++++ Task data ++++

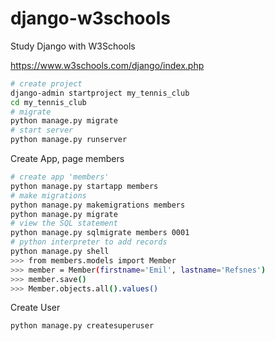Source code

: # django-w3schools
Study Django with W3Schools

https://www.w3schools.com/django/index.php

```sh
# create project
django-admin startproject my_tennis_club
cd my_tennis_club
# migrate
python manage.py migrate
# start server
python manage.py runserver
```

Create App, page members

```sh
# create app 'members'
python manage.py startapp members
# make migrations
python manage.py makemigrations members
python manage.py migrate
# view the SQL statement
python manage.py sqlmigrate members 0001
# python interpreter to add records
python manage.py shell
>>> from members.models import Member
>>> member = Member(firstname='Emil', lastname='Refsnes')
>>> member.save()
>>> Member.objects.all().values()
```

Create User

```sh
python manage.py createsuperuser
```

++++
++++ Task data ++++

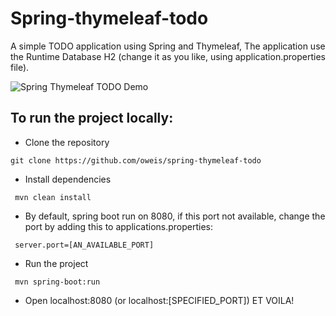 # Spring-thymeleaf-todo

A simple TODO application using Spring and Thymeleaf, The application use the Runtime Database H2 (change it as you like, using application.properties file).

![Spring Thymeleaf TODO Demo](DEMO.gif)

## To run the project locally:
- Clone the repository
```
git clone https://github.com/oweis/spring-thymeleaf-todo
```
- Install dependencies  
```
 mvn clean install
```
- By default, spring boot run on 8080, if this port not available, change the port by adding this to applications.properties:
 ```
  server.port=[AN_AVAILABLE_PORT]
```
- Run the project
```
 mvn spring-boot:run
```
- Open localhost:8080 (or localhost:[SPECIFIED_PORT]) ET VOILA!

++++

**Task objective**: Among the entries above, how many lines hold the string "members"? Answer with the bare number.

**Task answer**: 6